Acts 14:21-27; Ps 145:8-13; Revelation 21:1-5a; John 13:31-35
Liturgical time moves quickly. Within one year we remember much of the life of Jesus. For many, this Easter Season is quite beautiful. St. John’s Gospel tells us more about the Holy Trinity than the other gospels. St. John was the cousin of Jesus and about his same age. He was not martyred and lived to be about 100. He had more years to pray and meditate about the life and work of Jesus and the church.
The I AM statements teach us much about the work of Jesus: I Am the light of the world, the Bread of Life, the Good Shepherd, door and key to heaven, I am the Vine, the Way, Truth and new Life, the Resurrection and the Living Water. These are all ways Jesus brings us into his new kingdom and wants to renew all things. As we pray and meditate upon these works of Jesus, great understanding is illumined in our minds. Praise God.
In the next few weeks before Pentecost, at daily Mass, we shall read 5 major teachings about who the Holy Spirit is and what is his major work in bringing us to Christ. Because these texts occur between John 14:16 to 16:13, we miss the full impact on the Holy Spirit’s work in our lives and the world. I’ll share more of that in a few weeks.
With the Acts of the Apostles, written by St. Luke, we have a short history of the earliest church from the resurrection to the first church council in Jerusalem. This history was the work and power of the Holy Spirit in the lives of the apostles, especially Peter and Paul. After the Holy Spirit "set them on fire," they went out with great courage to announce the transforming work of Jesus, who wants to make all things new in his love.
Because we understand little of this early history we don’t see the Holy Spirit really working in our lives. We received the Holy Spirit first at our baptism and again at confirmation, if we got that far. We received anointing and power first to be filled with personal holiness gifts and then to be empowered at confirmation with gifts to go out to the whole world, telling about our new life in Christ.
The Acts story this weekend speaks about Paul and Barnabas being sent out from the community in Antioch, where Jesus’ followers were first called Christians. They went forth reassuring and encouraging Christ’s followers to persevere in the new way. There would be many trials. Yet don’t give up. People then and now need great hope of something better than the "hum drum" of mundane life. Because of the size of these "new way" communities, Paul and Barnabas instructed the elders and ordained them as priests to pastor the young ones.

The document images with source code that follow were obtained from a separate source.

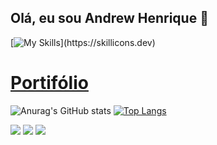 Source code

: ## Olá, eu sou Andrew Henrique 👋
 [![My Skills](https://skillicons.dev/icons?i=react,nextjs,typescript,javascript,nodejs,html,css,git,github,vercel,)](https://skillicons.dev)
# [Portifólio](https://portifolioandrewhenrique2.netlify.app)




![Anurag's GitHub stats](https://github-readme-stats.vercel.app/api?username=andrewhenrique2&theme=midnight-purple&show_icons=true) 
[![Top Langs](https://github-readme-stats.vercel.app/api/top-langs/?username=andrewhenrique2&layout=compact&theme=midnight-purple)](https://github.com/anuraghazra/github-readme-stats)


 
  <a href="https://instagram.com/andrewchucrute" target="_blank"><img src="https://img.shields.io/badge/-Instagram-%23E4405F?style=for-the-badge&logo=instagram&logoColor=white" target="_blank"></a>
  <a href = "mailto:andrewloly06@gmail.com"><img src="https://img.shields.io/badge/-Gmail-%23333?style=for-the-badge&logo=gmail&logoColor=white" target="_blank"></a>
  <a href="https://www.linkedin.com/in/andrew-henrique-86aa5823a" target="_blank"><img src="https://img.shields.io/badge/-LinkedIn-%230077B5?style=for-the-badge&logo=linkedin&logoColor=white" target="_blank"></a> 

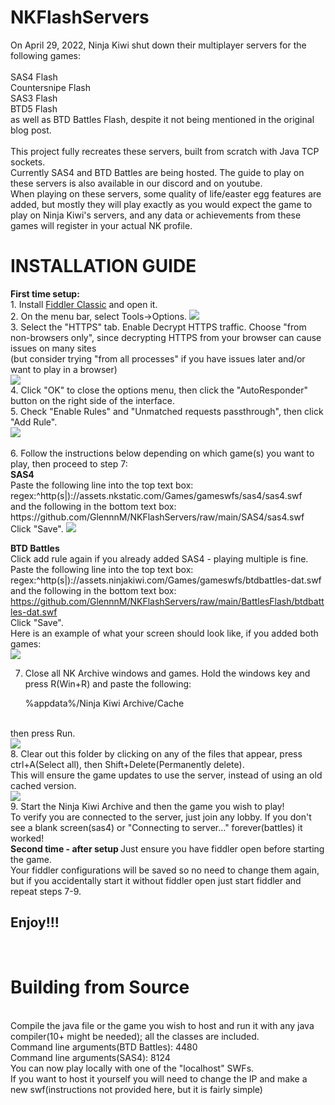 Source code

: # NKFlashServers
On April 29, 2022, Ninja Kiwi shut down their multiplayer servers for the following games:<br>
<br>
SAS4 Flash<br>
Countersnipe Flash<br>
SAS3 Flash<br>
BTD5 Flash<br>
as well as BTD Battles Flash, despite it not being mentioned in the original blog post.<br>
<br>
This project fully recreates these servers, built from scratch with Java TCP sockets.<br>
Currently SAS4 and BTD Battles are being hosted. The guide to play on these servers is also available in our discord and on youtube.<br>
When playing on these servers, some quality of life/easter egg features are added, but mostly they will play exactly as you would expect the game to play on Ninja Kiwi's servers, and any data or achievements from these games will register in your actual NK profile.<br>
<h1>
INSTALLATION GUIDE<br></h1>
<b>First time setup:</b><br>
 1. Install <a href = https://www.telerik.com/download/fiddler>Fiddler Classic</a> and open it.<br>
 2. On the menu bar, select Tools->Options.
  <img src = https://user-images.githubusercontent.com/77253453/174670742-faf229c2-3673-467a-85a0-04f4f1414fbc.png><br>
 3. Select the "HTTPS" tab. Enable Decrypt HTTPS traffic. Choose "from non-browsers only", since decrypting HTTPS from your browser can cause issues on many sites<br>(but consider trying "from all processes" if you have issues later and/or want to play in a browser)<br>
 <img src = https://user-images.githubusercontent.com/77253453/174671525-88d40c45-a6e9-4cdc-b72b-c36996e2ca79.png>
<br>
4. Click "OK" to close the options menu, then click the "AutoResponder" button on the right side of the interface.<br>
5. Check "Enable Rules" and "Unmatched requests passthrough", then click "Add Rule".<br>
<img src = https://user-images.githubusercontent.com/77253453/174673035-4d78c2dd-6cce-4c12-9421-497c565243d8.png><br>
<br>
6. Follow the instructions below depending on which game(s) you want to play, then proceed to step 7:<br>
<b>SAS4</b><br>
Paste the following line into the top text box:<br>
regex:^http(s|)://assets.nkstatic.com/Games/gameswfs/sas4/sas4.swf<br>
and the following in the bottom text box:<br>
https://github.com/GlennnM/NKFlashServers/raw/main/SAS4/sas4.swf<br>
Click "Save".
<img src = https://user-images.githubusercontent.com/77253453/174674145-5803dc9e-0eb7-4be2-a7fd-21649fcf8d96.png>

<b>BTD Battles</b><br>
Click add rule again if you already added SAS4 - playing multiple is fine.<br>
Paste the following line into the top text box:<br>
regex:^http(s|)://assets.ninjakiwi.com/Games/gameswfs/btdbattles-dat.swf<br>
and the following in the bottom text box:<br>
https://github.com/GlennnM/NKFlashServers/raw/main/BattlesFlash/btdbattles-dat.swf<br>
Click "Save".<br>
Here is an example of what your screen should look like, if you added both games:<br>
<img src=https://user-images.githubusercontent.com/77253453/174676318-8b5522ee-78c4-45d2-abd2-2e726674a55b.png>

7. Close all NK Archive windows and games. Hold the windows key and press R(Win+R) and paste the following:<br>
<ul>%appdata%/Ninja Kiwi Archive/Cache</ul><br>
then press Run.<br>
<img src = https://user-images.githubusercontent.com/77253453/174675149-f9107ddd-d9b0-4592-bff0-57db6c5b67ac.png>
<br>
8. Clear out this folder by clicking on any of the files that appear, press ctrl+A(Select all), then Shift+Delete(Permanently delete).<br> This will ensure the game updates to use the server, instead of using an old cached version.<br>
<img src = https://user-images.githubusercontent.com/77253453/174674847-2357b7d9-bdca-4378-9db8-b5af0d94e7cf.png>
<br>
9. Start the Ninja Kiwi Archive and then the game you wish to play!<br> To verify you are connected to the server, just join any lobby. If you don't see a blank screen(sas4) or "Connecting to server..." forever(battles) it worked!
<br>
<b>
Second time - after setup
</b>
Just ensure you have fiddler open before starting the game. <br>Your fiddler configurations will be saved so no need to change them again, but if you accidentally start it without fiddler open just start fiddler and repeat steps 7-9.<br>
<h2>Enjoy!!!</h2><br>
<h1>
Building from Source<br>
  </h1>
<br>
Compile the java file or the game you wish to host and run it with any java compiler(10+ might be needed); all the classes are included.<br>
Command line arguments(BTD Battles): 4480<br>
Command line arguments(SAS4): 8124<br>
You can now play locally with one of the "localhost" SWFs. <br>
If you want to host it yourself you will need to change the IP and make a new swf(instructions not provided here, but it is fairly simple)<br>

Now, come into modern time. We have been commissioned to do the same things. We are here in an unbroken line from Jesus. We are all over the world continuing to spread the good news. Are we perfect? We all have to keep working out our salvation, repenting of our sins and mistakes and asking Jesus for more grace to continue his work. Older people pass on to eternity. Middle-aged have to keep working to be faithful to the gospels. With the young, we always have to help them find that great meaning of Jesus in their lives. They face greater challenges that older people when we grew up.
The evil ones are greatly at work all over the world trying to distract and disrupt us from our mission. They want to take us off to hell. Together we must band together abound Jesus and fight the darkness with all the tools Jesus and his church offer us.
Friends, let us not give up. Let us continue to follow along with and behind Jesus our Good Shepherd to eternal life in heaven. And let us pray for one another.